# Work item
Count the lines below that carry the word "partIII". Answer with that number alone.

# Stored data
────────────────────────────────────────
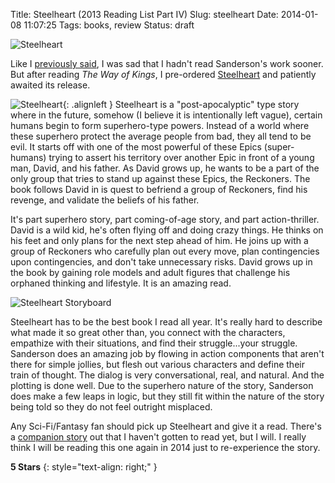 Title: Steelheart (2013 Reading List Part IV)
Slug: steelheart
Date: 2014-01-08 11:07:25
Tags: books, review
Status: draft

![Steelheart]({filename}../static/images/2014/steelheart-title.jpg "Steelheart")

Like I [previously said][partIII], I was sad that I hadn't read Sanderson's work sooner.  But after reading _The Way of Kings_, I pre-ordered [Steelheart][] and patiently awaited its release.  

![Steelheart]({filename}../static/images/2014/steelheart.jpg "Steelheart"){: .alignleft }
Steelheart is a "post-apocalyptic" type story where in the future, somehow (I believe it is intentionally left vague), certain humans begin to form superhero-type powers.  Instead of a world where these superhero protect the average people from bad, they all tend to be evil.  It starts off with one of the most powerful of these Epics (super-humans) trying to assert his territory over another Epic in front of a young man, David, and his father.  As David grows up, he wants to be a part of the only group that tries to stand up against these Epics, the Reckoners.  The book follows David in is quest to befriend a group of Reckoners, find his revenge, and validate the beliefs of his father.

It's part superhero story, part coming-of-age story, and part action-thriller.  David is a wild kid, he's often flying off and doing crazy things.  He thinks on his feet and only plans for the next step ahead of him.  He joins up with a group of Reckoners who carefully plan out every move, plan contingencies upon contingencies, and don't take unnecessary risks.  David grows up in the book by gaining role models and adult figures that challenge his orphaned thinking and lifestyle.  It is an amazing read.

![Steelheart Storyboard]({filename}../static/images/2014/steelheart-storyboard.jpg "Steelheart Storyboard")

Steelheart has to be the best book I read all year.  It's really hard to describe what made it so great other than, you connect with the characters, empathize with their situations, and find their struggle...your struggle.  Sanderson does an amazing job by flowing in action components that aren't there for simple jollies, but flesh out various characters and define their train of thought.  The dialog is very conversational, real, and natural.  And the plotting is done well.  Due to the superhero nature of the story, Sanderson does make a few leaps in logic, but they still fit within the nature of the story being told so they do not feel outright misplaced.

Any Sci-Fi/Fantasy fan should pick up Steelheart and give it a read.   There's a [companion story][mitosis] out that I haven't gotten to read yet, but I will.  I really think I will be reading this one again in 2014 just to re-experience the story.

**5 Stars**
{: style="text-align: right;" }

[partIII]: {filename}./2013-reading-list-part-iii.md
[Steelheart]: http://www.amazon.com/gp/product/B00ARHAAZ6/ref=as_li_ss_il?ie=UTF8&camp=1789&creative=390957&creativeASIN=B00ARHAAZ6&linkCode=as2&tag=traeblain-20
[mitosis]: http://www.amazon.com/gp/product/B00GQAMAK6/ref=as_li_ss_il?ie=UTF8&camp=1789&creative=390957&creativeASIN=B00GQAMAK6&linkCode=as2&tag=traeblain-20
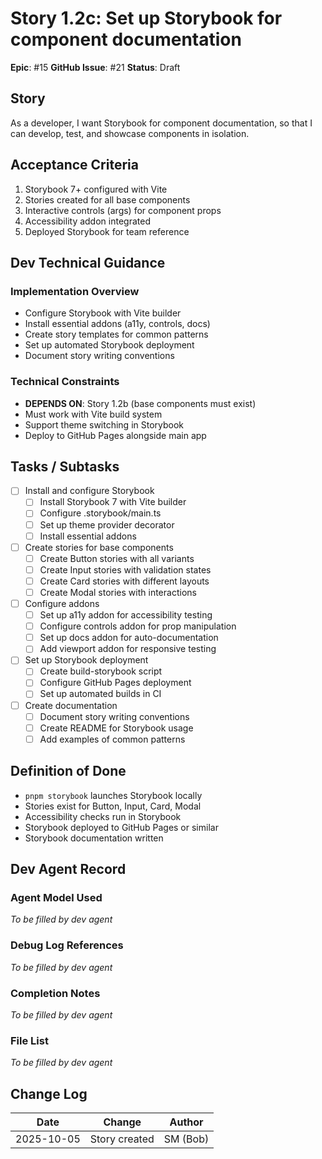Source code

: # Story 1.2c: Set up Storybook for component documentation

**Epic**: #15
**GitHub Issue**: #21
**Status**: Draft

## Story

As a developer, I want Storybook for component documentation, so that I can develop, test, and showcase components in isolation.

## Acceptance Criteria

1. Storybook 7+ configured with Vite
2. Stories created for all base components
3. Interactive controls (args) for component props
4. Accessibility addon integrated
5. Deployed Storybook for team reference

## Dev Technical Guidance

### Implementation Overview
- Configure Storybook with Vite builder
- Install essential addons (a11y, controls, docs)
- Create story templates for common patterns
- Set up automated Storybook deployment
- Document story writing conventions

### Technical Constraints
- **DEPENDS ON**: Story 1.2b (base components must exist)
- Must work with Vite build system
- Support theme switching in Storybook
- Deploy to GitHub Pages alongside main app

## Tasks / Subtasks

- [ ] Install and configure Storybook
  - [ ] Install Storybook 7 with Vite builder
  - [ ] Configure .storybook/main.ts
  - [ ] Set up theme provider decorator
  - [ ] Install essential addons
- [ ] Create stories for base components
  - [ ] Create Button stories with all variants
  - [ ] Create Input stories with validation states
  - [ ] Create Card stories with different layouts
  - [ ] Create Modal stories with interactions
- [ ] Configure addons
  - [ ] Set up a11y addon for accessibility testing
  - [ ] Configure controls addon for prop manipulation
  - [ ] Set up docs addon for auto-documentation
  - [ ] Add viewport addon for responsive testing
- [ ] Set up Storybook deployment
  - [ ] Create build-storybook script
  - [ ] Configure GitHub Pages deployment
  - [ ] Set up automated builds in CI
- [ ] Create documentation
  - [ ] Document story writing conventions
  - [ ] Create README for Storybook usage
  - [ ] Add examples of common patterns

## Definition of Done

- `pnpm storybook` launches Storybook locally
- Stories exist for Button, Input, Card, Modal
- Accessibility checks run in Storybook
- Storybook deployed to GitHub Pages or similar
- Storybook documentation written

## Dev Agent Record

### Agent Model Used
_To be filled by dev agent_

### Debug Log References
_To be filled by dev agent_

### Completion Notes
_To be filled by dev agent_

### File List
_To be filled by dev agent_

## Change Log

| Date | Change | Author |
|------|--------|--------|
| 2025-10-05 | Story created | SM (Bob) |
────────────────────────────────────────
# Solution to this exercise
2